You can see the growth in the monetary base for that period in the graph below:
Runaway inflation however, never actually occurred. This was because banks and financial institutions used the money injected by the Federal Reserve to shore-up their own balance sheets and regain profitability instead of lending it to borrowers. This hurt the money multiplier effect which can be seen in the velocity of money, shown below:
By March, 2013 in a policy meeting, Federal Reserve officials began to discuss the gradual process of allowing bonds to run off the Fed’s balance sheet as they matured, in an effort to return the Fed’s balance sheet to a more normal size. The Fed’s preferred measure of inflation, the personal consumption expenditure price index, excluding food and energy (Core PCE), was still less than 2% - far from runaway inflation, see below:
Gold investors figured out they were wrong, and the bullish pennant technical pattern failed on April 1, 2013. Gold prices eventually bottomed-out in late 2015 at $1,045/oz.
The Second Pennant
The most recent gold price spike was associated with the Covid19 crisis in early 2020, reaching a high of $2,089/oz. This rally corresponds with negative real interest rate policies from the Federal Reserve’s pledge to “do whatever it takes” to stabilize the financial markets. This marks the first big difference between the dueling pennants, negative interest rate policy is in effect in the current pennant:
You can see in the two charts above that negative interest rates are driving gold price higher, they are inversely correlated very well.

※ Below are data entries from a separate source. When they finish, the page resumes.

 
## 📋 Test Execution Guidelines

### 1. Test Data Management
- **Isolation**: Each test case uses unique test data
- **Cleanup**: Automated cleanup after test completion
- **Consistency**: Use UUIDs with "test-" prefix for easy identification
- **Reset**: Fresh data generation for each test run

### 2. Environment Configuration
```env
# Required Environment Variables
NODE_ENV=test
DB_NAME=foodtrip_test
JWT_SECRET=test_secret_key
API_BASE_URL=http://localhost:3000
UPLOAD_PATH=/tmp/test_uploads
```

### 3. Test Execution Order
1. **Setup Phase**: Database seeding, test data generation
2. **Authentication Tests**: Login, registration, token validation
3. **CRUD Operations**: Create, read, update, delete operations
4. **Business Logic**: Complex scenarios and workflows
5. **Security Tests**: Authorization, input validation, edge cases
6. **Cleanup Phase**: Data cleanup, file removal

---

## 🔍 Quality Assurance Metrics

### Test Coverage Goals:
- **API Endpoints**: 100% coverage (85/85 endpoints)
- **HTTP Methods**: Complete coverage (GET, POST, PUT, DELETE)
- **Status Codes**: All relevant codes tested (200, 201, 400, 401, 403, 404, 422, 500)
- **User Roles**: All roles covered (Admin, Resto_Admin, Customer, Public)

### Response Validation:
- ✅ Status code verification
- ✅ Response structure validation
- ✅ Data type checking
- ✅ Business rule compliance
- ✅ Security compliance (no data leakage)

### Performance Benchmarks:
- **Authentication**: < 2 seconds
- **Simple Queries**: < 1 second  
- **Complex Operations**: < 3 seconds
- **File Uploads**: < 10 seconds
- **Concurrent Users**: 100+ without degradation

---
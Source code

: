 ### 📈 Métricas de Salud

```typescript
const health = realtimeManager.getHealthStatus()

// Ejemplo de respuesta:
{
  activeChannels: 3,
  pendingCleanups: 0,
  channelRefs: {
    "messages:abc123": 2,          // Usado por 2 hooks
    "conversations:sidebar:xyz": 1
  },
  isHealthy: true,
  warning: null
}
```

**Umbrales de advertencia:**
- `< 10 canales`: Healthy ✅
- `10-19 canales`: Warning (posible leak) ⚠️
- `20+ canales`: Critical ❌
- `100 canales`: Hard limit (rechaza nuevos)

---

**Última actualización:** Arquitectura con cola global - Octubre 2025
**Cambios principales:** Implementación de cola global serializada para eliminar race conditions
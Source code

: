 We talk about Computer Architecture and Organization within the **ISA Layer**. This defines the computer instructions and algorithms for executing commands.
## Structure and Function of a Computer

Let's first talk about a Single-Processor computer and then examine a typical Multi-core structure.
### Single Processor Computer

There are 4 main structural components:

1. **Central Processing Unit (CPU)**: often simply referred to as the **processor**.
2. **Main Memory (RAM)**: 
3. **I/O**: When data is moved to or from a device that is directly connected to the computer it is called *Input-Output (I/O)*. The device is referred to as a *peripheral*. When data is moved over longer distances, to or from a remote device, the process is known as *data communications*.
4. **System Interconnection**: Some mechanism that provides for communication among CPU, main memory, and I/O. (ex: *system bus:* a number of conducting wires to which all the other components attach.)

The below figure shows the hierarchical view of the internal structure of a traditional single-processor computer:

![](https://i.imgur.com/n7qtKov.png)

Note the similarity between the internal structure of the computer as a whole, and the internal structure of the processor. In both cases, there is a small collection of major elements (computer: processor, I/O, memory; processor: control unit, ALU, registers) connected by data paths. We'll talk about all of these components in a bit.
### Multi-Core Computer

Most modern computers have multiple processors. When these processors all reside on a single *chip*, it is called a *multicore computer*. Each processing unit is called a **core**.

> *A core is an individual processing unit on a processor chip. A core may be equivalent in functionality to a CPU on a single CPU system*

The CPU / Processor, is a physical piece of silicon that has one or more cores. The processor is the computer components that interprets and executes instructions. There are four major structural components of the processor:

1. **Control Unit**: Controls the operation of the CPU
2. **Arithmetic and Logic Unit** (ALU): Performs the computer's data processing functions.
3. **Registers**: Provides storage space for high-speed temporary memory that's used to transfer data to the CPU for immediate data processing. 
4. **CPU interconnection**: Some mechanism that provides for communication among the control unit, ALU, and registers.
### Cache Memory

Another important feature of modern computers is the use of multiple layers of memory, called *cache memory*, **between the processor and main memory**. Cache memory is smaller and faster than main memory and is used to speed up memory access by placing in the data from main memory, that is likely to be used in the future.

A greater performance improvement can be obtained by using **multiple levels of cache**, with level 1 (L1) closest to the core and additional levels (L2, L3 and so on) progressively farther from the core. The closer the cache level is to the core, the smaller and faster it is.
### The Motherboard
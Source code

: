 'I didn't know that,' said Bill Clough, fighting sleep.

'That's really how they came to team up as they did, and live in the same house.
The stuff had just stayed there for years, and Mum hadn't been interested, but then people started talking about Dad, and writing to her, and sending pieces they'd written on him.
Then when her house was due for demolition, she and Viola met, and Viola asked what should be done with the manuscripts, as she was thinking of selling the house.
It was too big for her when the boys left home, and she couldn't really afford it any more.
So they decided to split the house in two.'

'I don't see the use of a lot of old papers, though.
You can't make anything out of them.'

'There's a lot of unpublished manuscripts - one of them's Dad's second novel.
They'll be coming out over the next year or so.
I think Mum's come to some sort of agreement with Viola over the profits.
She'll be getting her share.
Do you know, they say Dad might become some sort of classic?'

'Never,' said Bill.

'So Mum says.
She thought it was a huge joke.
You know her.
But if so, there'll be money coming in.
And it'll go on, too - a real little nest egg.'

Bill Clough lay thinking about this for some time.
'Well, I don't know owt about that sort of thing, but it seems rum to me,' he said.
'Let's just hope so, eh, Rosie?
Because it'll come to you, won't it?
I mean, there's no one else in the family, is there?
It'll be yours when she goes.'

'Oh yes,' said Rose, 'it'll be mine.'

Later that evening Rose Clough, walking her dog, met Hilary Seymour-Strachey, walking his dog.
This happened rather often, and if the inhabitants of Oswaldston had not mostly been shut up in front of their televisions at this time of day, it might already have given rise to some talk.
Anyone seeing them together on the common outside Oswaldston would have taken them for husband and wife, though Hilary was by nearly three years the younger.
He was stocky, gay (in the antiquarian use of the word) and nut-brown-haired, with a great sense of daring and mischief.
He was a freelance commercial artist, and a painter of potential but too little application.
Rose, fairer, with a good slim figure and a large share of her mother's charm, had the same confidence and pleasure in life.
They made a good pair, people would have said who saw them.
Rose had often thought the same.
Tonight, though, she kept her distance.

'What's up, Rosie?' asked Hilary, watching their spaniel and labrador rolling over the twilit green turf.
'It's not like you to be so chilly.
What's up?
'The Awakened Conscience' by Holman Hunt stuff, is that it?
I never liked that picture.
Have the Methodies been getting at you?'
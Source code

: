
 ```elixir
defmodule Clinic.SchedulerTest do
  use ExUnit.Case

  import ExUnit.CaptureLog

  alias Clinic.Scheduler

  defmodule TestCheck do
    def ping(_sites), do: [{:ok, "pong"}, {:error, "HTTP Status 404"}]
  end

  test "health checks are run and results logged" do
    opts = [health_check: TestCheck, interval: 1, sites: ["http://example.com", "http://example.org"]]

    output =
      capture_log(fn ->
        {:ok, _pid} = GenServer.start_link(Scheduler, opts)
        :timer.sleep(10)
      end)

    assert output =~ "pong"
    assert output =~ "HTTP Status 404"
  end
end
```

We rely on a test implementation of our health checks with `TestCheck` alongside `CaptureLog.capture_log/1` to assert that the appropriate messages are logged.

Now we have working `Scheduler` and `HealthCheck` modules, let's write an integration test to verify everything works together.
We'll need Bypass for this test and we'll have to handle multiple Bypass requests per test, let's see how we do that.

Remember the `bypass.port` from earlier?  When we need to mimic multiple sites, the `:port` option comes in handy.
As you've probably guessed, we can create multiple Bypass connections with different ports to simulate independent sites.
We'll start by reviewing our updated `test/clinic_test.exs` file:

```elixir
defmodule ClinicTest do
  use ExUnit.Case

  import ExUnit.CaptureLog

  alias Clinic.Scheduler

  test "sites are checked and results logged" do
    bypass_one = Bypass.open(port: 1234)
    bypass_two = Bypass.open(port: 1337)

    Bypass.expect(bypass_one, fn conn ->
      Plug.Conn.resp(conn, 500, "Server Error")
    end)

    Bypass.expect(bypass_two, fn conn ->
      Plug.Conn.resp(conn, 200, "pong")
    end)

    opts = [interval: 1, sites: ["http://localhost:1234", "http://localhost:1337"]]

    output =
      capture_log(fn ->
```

Let’s review another striking difference between this time vs. last time. Core PCE is running over 3.5% today, compared to below 2% during the first pennant:
So What Happens Next??
I believe the Federal Reserve is quietly conducting Yield Curve Control (YCC), putting a ceiling on interest rates and allowing inflation to run hot. If inflation continues higher and interest rates are held in place, then real interest rates will sink deeper in already negative territory. As I’ve shown above, this should cause gold to rally.
The second point is more political, but I believe it’s important. Jerome Powell is on his way out, if you don’t believe me check the betting markets here. Lael Brainard is not favored yet, but she’s trending in that direction. I’ve been saying it for a while now but I believe they’ve politically engineered a coup at the Fed. This was done in order to replace current FOMC members with doves and perhaps even modern monetary theory (MMT) believers. Brainard has already said she would use YCC in the next financial crisis.
Consensus at the Fed is currently calling for rate hikes sometime in mid-2022. If President Biden replaces chair Powell sometime before that, the Federal Reserve could easily revise the current narrative and push rate hikes further down the road. If inflation at that time continues to run at above-trend rates and interest rates remain in check, presumably capped by the glass ceiling of quiet YCC, gold will explode higher.
I expect the resulting price action in gold to be an explosion higher, breaking out of the pennant pattern to eventually reach new highs.
I’ve got a few trade ideas on how to take advantage of this thesis, but I’ll save that discussion for another day.